Illegal Organ Trafficking Poses A Global Problem

Illegal Organ Trafficking Poses A Global Problem

The recent New Jersey corruption probe, which resulted in the arrest of 44 people including state legislators, government officials and several rabbis for running an international money laundering racket that trafficked human organs, has brought Israel into the spotlight for organ transplants. Despite some growing awareness, the international organ trade industry is not well understood due to lack of information and the widespread nature of the problem.

According to theWorld Health Organization (WHO), the search for organs has intensified around the world because of an increase in kidney diseases and not enough available kidneys. Only 10 percent of the estimated need was met in 2005. As a result, the illegal kidney trade has increased tremendously over the past couple of years with the extent of illegal kidney transplants unknown even to the WHO.

Nancy Scheper-Hughes, founding director of Organs Watch, an academic research project that deals with organ transplants at the University of California, Berkeley, has said that a conservative estimate would put the number of trafficked kidneys at 15,000 each year.

Outside of Israel, Egypt, Brazil, South Africa, Indonesia, India and Iraq are some of the biggest players in the game. Organ trafficking is illegal in all these countries. The seller generally earns between $2,000 to $6,000 for a kidney, though post operation care is almost never taken into account. Unaware of all the risks involved, the donors often find themselves even worse off than before the operation, and with little or no money left to help them live.

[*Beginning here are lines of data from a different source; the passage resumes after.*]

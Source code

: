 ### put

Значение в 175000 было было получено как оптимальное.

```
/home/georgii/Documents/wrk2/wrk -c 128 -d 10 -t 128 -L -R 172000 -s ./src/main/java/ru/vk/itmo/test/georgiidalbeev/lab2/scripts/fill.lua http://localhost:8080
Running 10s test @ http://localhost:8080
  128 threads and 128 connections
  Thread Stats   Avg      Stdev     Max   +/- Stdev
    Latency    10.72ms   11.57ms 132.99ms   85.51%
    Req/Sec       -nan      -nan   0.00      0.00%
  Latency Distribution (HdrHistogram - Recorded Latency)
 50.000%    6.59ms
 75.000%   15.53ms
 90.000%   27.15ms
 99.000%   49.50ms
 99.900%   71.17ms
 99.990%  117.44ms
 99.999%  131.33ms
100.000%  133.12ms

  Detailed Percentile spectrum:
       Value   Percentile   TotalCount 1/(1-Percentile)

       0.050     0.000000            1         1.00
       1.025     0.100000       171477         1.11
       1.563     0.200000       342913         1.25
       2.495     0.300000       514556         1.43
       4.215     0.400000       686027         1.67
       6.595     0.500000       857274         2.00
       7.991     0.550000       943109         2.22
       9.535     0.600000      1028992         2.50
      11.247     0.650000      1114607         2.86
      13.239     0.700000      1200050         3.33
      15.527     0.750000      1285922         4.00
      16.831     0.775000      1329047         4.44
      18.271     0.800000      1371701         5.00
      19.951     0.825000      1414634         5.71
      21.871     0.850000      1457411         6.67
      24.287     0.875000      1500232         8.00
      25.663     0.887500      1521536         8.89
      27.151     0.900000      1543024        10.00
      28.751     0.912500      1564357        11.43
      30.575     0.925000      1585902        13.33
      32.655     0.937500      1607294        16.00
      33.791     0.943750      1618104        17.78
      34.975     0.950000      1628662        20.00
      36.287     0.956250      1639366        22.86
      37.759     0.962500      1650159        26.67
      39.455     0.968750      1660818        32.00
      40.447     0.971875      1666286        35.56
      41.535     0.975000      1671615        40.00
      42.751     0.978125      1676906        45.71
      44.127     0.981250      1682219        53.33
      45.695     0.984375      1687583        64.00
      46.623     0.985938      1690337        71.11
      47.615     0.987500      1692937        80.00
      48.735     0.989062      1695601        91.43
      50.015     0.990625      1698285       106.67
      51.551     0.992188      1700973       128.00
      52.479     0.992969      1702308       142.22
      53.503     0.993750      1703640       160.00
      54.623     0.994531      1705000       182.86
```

Poverty and corruption are underlying themes behind sellers giving up their organs as most donors see it as the only option to make money. For most buyers, who have been waiting on transplant lists for months, desperate need and frustration push them to commit the illegal act. Often, they are told that the men and women they are buying the kidneys from are perfectly healthy and in good shape.

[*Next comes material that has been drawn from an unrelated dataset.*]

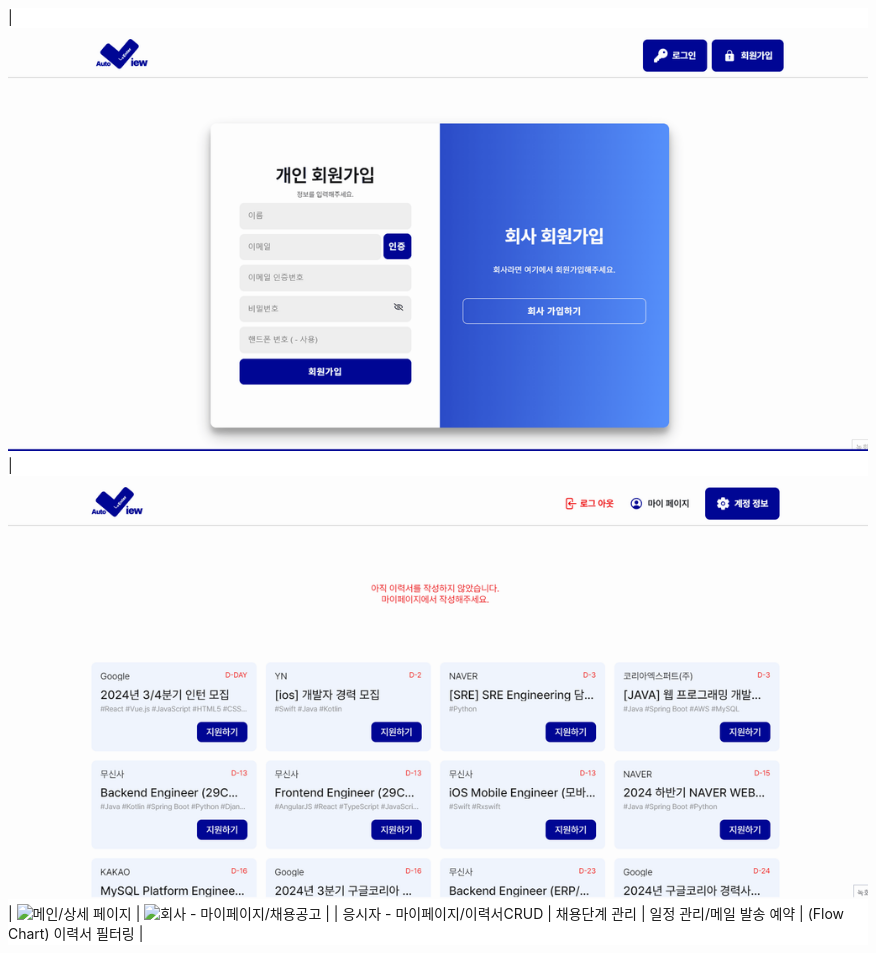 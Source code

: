 |  ![회원가입/로그인/로그아웃](doc/video/signup.gif)  | ![이메일 찾기/비밀번호 변경/회원 탈퇴](doc/video/findEmail.gif) |        ![메인/상세 페이지](doc/video/mainPage.gif)        |       ![회사 - 마이페이지/채용공고](doc/video/jobPosting.gif)        |
|           응시자 - 마이페이지/이력서CRUD            |                     채용단계 관리                      |                   일정 관리/메일 발송 예약                   |                   (Flow Chart) 이력서 필터링                    |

In some parts of India, poor people use their kidneys as collateral for money lenders. Lawrence Cohen, UC Berkeley professor of anthropology, has documented that the kidneys in the region are often sold to the wealthy in Sri Lanka, Bangladesh, the Gulf states, the United Kingdom and the United States.

Cohen, in a press release published by U.C. Berkeley states that while most people sold their kidneys to get out of debt, they were back in debt very shortly.

Most sellers would say, 'I'd do it again. I have a family to support. What choice did I have?'" said Cohen.

In some neighborhoods, the structure of debt appeared to rest on kidney selling, since lenders would advance money knowing the organs were collateral.

But I argue that the money from kidneys didn't really get these families out of debt. Moreover, there was no follow-up care after the operation, nor efforts to prevent infection in the donor.

Nor was there a clear benefit for the recipient, due to the high cost of being maintained on cyclosporine, a drug that suppresses immune reactions to transplants. People were not informed about the cost of the maintenance drugs, and middle class recipients could find themselves deeply in debt after the operation, said Cohen.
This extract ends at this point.